I moved to London where International PEN is headquartered in January 1990 from Los Angeles. I came with my husband and my 9 and 11-year old sons who rarely wore long sleeves, let alone coats or jackets. A few weeks into our resettlement, London spun in its first major tornado of the decade with hail and winds whipping at hurricane force and cars and trees toppled and a few rooftops airborne. The weather was highly unusual for London. Our family, who was still in temporary housing, took the unwelcome weather as a welcome of sorts, signaling that we might just be in for an adventure. Did you see that roof flying…!
There were still complaints: only four television channels, movies strictly restricted by age and when you did get into a theater, you had assigned seats, milk that went bad in a day, delivered on the stoop in glass bottles, a refrigerator that barely held enough food for a day, appliances that came without plugs…And where was the sun?
Yet the magic of the city quickly affected us all. My youngest son discovered the best skateboarders lived in London, and London (and England) was full of history and castles, and my oldest son, who was soon moved ahead a grade in school because he was highly talented in math, met students from all over the world in his class at the American School, a few of whom talked and imagined in his orbit. He was put on the rugby team to help socialize and the following year on the wrestling team, where he eventually, as an adult and by then dual citizen, wrestled for Great Britain in the Olympics.
For me, finding home in London meant connecting with PEN, both International PEN and English PEN. Writers can be members of more than one PEN center, though can vote with only one center.

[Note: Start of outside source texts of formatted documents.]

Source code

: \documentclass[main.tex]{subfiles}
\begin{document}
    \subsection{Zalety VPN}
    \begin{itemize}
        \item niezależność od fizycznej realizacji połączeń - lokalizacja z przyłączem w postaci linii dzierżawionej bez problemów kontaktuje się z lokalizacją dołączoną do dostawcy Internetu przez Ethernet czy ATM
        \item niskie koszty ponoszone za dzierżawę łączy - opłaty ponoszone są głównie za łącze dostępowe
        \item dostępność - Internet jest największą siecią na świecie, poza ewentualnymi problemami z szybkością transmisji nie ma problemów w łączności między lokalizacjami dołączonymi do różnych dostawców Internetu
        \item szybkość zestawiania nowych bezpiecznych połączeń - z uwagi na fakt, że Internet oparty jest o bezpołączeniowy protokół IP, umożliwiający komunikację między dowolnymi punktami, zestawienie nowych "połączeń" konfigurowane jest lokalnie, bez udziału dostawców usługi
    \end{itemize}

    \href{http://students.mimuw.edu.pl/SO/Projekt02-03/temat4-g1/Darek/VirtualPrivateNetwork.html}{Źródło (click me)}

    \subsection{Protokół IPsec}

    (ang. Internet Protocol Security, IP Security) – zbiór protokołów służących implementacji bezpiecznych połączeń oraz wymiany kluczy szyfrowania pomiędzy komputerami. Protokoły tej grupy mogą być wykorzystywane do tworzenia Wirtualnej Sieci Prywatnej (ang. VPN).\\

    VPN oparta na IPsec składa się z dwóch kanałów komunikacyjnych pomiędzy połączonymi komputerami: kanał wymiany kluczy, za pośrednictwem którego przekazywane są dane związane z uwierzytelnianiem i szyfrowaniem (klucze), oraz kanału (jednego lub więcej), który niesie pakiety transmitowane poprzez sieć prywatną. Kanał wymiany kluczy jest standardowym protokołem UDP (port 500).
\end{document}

I’d begun my PEN journey in Los Angeles at PEN Los Angeles Center (changed to PEN USA West). When my second book was published, I also joined PEN American Center, based in New York, and now in London. I joined English PEN, the oldest and the original PEN center since the organization was founded by British writers in 1921. International PEN and English PEN had separate offices, but the Administrative Secretary of International PEN and the General Secretary of English PEN were longtime friends and actually lived next door to each other in Fulham. The two organizations worked independently, yet closely together.
Early on I visited International PEN’s office, headquartered in Covent Garden on King Street in the Africa Centre. To get to the office at the front of the house, you had to go through the Africa Book Shop on the first floor. PEN had two rooms with several desks in the larger room with papers stacked everywhere. There was a filing cabinet and a photocopier and just enough space to squeeze between to get to the desk looking onto the street.
International PEN was kept functioning by the stalwart and efficient Elizabeth Paterson, who I don’t recall getting angry at anyone even as the work piled on and people around the world in PEN centers asked more and more of her, including the smart, demanding International Secretary Alexander Blokh. Alex flew in every month, usually from Paris, and displaced the Writers in Prison Committee’s small staff from the second office in order to conduct the business of PEN around the world. Alex was a former UNESCO official, and at that time UNESCO was one of International PEN’s major funders. When UNESCO was formed, according to Alex, it established organizations for the various arts, but when it came to literature, it recognized that PEN already existed, and so its outreach and funding funneled through PEN. Over the years PEN has grown more and more independent of UNESCO support.
Elizabeth, with her quiet intelligence and subtle humor, managed to keep International PEN running day to day while Alex developed the literary and cultural programs with the centers and the standing committees—the Translation and Linguistic Rights Committee, the Peace Committee, and the Writers in Prison Committee (WiPC). The WiPC tended to operate more autonomously with its elected chair Swedish publisher Thomas von Vegesack and before him Michael Scammell. When I arrived in London, there was also a petite gray-haired woman Kathleen von Simson, a volunteer who’d helped manage the Writers in Prison Committee work for years. PEN had recently hired a paid Coordinator Siobhan Dowd whose task was to professionalize the human rights work, and Siobhan hired researcher Mandy Garner. The two of them worked in the tiny second room. Siobhan eventually crossed the ocean to head up the Freedom to Write program at American PEN.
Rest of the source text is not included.